***Editor’s Note: This article was published as part of the satirical April 1, 2015
Many members of the Class of 2017 became confused this past week when they received emails from the Housing Office announcing a lack of singles. Most were sure that their numbers were good enough such that they could be guaranteed singles, as in my case. My number was below average last year, so when I found out that my number was 105th in my entire class’s lottery number range, I was overjoyed. Being in the top 20 percent, I could not imagine any situation where I, or my blocking partner, would ever be denied a single. Turns out I didn’t have to imagine it, because it happened.
The new, improved lottery system has been put to blame, though hesitantly, since thus far the paperless system has been positively received as “totally not confusing” (A. Lyer) and “so well thought-out that not one person has attempted to contact the Housing Office” (Sum Kidd) by the student population. However, after a great deal of thought, I have realized in my official capacity as a sophomore who has absolutely no training in political science or economics, that this year’s housing process is the biggest accomplishment in political science and economics that Wellesley has ever come up with in the history of the College.
I used to be like some students of the sophomore class who were mildly frustrated by their unexpected loss of a single, such as Ann Gree ’17, who calmly commented, “What the living [redacted]. I had to live on Freeman this year because last year because wherever the [redacted] else are you going to live when your number is [redacted] 1888?! I suffered having to live in, I can’t even say it, East Side while all of my friends lived in Tower and when I had my one chance to be in the first half of the lottery numbers I find out that I can’t even live in a single… even at Bates! Which was my 15th choice after [redacted] Orchard [redacted] Apartments – wherever the [redacted] that is.” Though I understand this anger — I, too, was once Gree — I have since realized that our frustration is born out of ignorance.
Here at Wellesley College, students spend a great deal of time, energy, and money to receive the best education possible — one that will prepare them to succeed in the real world. The housing office’s policy changes were clearly made in an effort to better imitate the world we as students will enter, thereby helping us achieve success.

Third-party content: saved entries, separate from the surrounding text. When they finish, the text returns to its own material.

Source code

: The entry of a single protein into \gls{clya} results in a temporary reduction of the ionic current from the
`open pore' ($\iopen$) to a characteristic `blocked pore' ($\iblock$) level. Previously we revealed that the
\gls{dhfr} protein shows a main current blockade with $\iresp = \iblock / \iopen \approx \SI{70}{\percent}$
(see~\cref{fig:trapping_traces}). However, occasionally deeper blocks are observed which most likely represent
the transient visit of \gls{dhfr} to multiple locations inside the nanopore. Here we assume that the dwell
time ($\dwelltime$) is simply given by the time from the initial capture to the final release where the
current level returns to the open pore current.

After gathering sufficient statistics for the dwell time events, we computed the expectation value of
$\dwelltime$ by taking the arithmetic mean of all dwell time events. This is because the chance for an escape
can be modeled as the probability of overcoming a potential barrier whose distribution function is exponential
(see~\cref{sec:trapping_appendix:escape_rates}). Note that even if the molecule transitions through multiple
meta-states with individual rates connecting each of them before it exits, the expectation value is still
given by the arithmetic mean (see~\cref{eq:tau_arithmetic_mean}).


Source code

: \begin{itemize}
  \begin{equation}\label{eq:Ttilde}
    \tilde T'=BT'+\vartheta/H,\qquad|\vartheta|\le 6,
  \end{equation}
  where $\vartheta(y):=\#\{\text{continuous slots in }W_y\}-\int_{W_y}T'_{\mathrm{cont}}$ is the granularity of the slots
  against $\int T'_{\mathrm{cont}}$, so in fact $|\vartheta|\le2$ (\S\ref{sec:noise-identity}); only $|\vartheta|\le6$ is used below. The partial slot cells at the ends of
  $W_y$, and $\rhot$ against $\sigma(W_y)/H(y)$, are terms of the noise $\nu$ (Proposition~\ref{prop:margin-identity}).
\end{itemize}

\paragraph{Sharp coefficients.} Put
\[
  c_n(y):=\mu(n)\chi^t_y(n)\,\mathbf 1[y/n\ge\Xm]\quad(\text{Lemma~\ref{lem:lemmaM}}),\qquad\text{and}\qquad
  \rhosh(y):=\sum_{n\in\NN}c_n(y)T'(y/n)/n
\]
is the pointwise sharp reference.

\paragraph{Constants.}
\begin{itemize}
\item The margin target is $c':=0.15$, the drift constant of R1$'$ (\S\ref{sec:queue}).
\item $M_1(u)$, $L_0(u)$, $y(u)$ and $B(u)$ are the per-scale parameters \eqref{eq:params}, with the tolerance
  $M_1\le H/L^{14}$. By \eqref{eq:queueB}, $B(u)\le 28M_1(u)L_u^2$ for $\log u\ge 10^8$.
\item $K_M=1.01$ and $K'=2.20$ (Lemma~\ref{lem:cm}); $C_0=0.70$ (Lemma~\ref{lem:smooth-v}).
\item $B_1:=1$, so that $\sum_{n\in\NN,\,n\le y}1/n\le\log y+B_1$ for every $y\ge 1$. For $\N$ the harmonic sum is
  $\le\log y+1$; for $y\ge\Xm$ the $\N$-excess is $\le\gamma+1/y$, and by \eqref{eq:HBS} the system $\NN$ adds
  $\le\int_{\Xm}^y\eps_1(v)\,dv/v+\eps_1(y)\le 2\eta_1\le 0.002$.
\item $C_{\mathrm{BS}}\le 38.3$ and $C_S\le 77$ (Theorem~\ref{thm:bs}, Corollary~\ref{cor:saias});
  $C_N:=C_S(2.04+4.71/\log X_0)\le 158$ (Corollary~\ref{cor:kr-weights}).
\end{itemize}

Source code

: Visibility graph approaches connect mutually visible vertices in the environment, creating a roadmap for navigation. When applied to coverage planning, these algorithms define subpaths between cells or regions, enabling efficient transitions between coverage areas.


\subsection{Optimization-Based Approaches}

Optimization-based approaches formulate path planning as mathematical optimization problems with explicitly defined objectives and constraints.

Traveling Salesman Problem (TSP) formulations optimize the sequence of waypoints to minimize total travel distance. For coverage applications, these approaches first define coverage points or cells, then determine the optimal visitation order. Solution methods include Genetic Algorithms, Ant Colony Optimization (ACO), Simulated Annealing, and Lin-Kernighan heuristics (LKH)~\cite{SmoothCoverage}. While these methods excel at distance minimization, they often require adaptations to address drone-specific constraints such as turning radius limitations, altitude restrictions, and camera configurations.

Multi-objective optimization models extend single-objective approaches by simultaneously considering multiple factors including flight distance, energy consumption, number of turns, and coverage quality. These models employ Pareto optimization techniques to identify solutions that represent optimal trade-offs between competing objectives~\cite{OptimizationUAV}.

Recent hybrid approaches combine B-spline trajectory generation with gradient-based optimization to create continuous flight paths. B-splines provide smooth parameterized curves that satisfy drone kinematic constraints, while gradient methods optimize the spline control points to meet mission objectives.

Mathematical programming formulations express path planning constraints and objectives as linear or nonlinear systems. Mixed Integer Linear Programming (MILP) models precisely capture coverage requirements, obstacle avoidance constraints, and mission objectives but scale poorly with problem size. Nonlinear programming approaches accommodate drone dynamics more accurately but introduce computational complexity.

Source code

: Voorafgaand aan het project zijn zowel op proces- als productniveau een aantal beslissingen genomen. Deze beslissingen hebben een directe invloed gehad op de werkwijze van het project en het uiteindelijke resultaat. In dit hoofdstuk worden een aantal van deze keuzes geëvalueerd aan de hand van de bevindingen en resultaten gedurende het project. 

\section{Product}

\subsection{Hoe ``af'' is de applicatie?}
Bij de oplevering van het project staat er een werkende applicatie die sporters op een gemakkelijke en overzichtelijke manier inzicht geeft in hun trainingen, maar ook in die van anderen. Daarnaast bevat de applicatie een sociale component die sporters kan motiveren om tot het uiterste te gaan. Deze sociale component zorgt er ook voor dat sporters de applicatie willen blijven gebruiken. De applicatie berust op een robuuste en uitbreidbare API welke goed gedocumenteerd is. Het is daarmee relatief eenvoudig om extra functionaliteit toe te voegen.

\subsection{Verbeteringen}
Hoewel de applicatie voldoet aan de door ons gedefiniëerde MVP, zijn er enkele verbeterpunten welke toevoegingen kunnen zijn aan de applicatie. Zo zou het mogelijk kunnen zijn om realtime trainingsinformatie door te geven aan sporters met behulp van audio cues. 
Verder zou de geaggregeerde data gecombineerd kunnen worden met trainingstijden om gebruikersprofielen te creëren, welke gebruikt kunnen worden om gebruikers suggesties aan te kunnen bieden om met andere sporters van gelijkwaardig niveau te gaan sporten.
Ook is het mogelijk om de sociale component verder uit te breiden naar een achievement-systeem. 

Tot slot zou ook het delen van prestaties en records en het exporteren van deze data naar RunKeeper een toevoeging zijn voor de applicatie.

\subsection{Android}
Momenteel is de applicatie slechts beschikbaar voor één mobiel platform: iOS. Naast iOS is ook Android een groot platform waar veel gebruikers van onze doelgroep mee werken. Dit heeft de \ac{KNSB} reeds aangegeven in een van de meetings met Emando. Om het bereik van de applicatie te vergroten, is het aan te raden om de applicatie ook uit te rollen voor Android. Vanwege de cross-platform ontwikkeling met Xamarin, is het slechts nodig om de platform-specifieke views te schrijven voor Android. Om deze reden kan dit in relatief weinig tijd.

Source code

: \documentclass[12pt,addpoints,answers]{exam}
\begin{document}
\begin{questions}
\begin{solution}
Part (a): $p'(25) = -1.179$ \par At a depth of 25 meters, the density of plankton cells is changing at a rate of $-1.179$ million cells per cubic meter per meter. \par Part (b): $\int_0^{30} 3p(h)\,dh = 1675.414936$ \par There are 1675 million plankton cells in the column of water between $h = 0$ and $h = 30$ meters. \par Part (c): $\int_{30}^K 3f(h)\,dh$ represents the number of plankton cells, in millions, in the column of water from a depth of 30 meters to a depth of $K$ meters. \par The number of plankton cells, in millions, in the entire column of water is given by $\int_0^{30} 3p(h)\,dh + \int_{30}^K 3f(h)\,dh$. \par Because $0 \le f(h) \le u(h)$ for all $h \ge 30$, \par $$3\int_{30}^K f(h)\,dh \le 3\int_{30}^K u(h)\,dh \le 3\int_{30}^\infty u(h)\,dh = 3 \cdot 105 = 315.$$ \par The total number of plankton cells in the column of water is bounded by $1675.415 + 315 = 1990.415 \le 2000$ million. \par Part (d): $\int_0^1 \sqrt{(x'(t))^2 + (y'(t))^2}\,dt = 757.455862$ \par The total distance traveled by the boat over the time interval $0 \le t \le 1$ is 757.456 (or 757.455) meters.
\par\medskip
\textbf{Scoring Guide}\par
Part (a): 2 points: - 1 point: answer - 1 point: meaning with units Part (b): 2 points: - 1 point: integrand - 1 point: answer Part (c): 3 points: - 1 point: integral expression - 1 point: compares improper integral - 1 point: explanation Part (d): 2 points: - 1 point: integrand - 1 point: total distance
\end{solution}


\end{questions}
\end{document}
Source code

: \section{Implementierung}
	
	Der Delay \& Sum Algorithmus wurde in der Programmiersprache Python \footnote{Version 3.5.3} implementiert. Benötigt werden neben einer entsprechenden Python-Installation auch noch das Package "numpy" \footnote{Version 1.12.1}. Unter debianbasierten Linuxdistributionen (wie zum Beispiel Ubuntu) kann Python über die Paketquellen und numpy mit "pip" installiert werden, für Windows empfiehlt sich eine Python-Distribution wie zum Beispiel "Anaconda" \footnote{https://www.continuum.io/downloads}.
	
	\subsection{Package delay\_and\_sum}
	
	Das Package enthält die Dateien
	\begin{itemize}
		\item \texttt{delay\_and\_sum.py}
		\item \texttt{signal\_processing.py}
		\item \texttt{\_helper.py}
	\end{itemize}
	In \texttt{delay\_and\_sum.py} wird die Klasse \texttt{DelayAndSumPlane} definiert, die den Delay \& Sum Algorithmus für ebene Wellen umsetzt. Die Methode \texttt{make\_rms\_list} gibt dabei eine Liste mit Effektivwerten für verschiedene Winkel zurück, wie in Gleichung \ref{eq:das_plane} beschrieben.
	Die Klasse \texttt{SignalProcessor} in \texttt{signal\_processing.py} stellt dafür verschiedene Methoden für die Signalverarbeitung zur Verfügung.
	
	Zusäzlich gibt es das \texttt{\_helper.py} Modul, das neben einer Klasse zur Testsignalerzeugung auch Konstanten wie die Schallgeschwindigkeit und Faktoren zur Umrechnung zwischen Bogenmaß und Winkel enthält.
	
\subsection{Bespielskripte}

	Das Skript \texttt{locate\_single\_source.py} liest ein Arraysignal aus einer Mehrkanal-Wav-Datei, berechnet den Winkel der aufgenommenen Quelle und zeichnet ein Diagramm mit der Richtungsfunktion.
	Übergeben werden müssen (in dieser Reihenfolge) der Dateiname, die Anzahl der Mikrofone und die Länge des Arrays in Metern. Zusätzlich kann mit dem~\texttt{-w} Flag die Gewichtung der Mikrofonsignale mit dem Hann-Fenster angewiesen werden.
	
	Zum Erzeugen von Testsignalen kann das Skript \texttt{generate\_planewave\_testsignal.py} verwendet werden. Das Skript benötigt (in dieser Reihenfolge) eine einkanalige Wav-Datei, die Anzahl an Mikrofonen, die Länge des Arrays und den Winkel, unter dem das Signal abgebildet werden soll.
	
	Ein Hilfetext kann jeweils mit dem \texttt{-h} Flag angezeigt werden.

What can better represent the real world than a housing system that only guarantees singles to those holding the top lottery numbers in the junior class? Sure, this kind of system had already been in place, but the office has enhanced the realism of the situation by taking the low number-high number disparity to such extreme levels that, only the top 15 percent of lottery numbers are guaranteed singles. That’s right, a student’s chances of getting a single all depend on having one of a small percentage of lottery numbers, a factor that students have very little say in, can do very little to improve on, no matter who they are personally, how hard they work, or how much they believe in the Wellesley Dream to become some glorious combination of Hillary Clinton and Beyonce. Those top 15 percent get to hold power over 10 percent of singles available to juniors. Obviously, this policy will allow us as a class to better understand and gain some first-hand experience with life outside “the bubble.”
They have already chosen to be generous by rejecting the move to guarantee housing to only the top 66 percent of all students with the highest income, and now they have changed the lottery to better reflect the real world in other ways.
The other 85 percent of the incoming junior class who were not guaranteed singles, including myself, will get to experience the kind of decision-making that many do in the real world, between sticking by your blocking family in an unexpectedly unfavorable living situation, or abandoning them to have some chance at attaining our original housing goals.
Finally, through the new blocking rules, we will get to practice the valuable skills that this kind of system inevitably forces people to hone, such as desperately networking with the 15 percent in an attempt to have a better chance at living in a single. Some may learn the importance of taking advantage of loopholes by blocking with rising seniors.
In the future, we may even see some capitalist phenomena such as the 85 percent paying property-holders under the table to get the living spaces they want; it’s a perfect way to practice trying to find housing in places like New York. Obviously, the educational potential in this new system is limitless, and I hope you think so too, although you don’t really have a choice.
Rumors are that The Housing Office’s next step of scaling back the housing guarantee will consider more students’ housing circumstances and work to improve them. Some say it is to be called the “Understanding Homelessness Initiative.”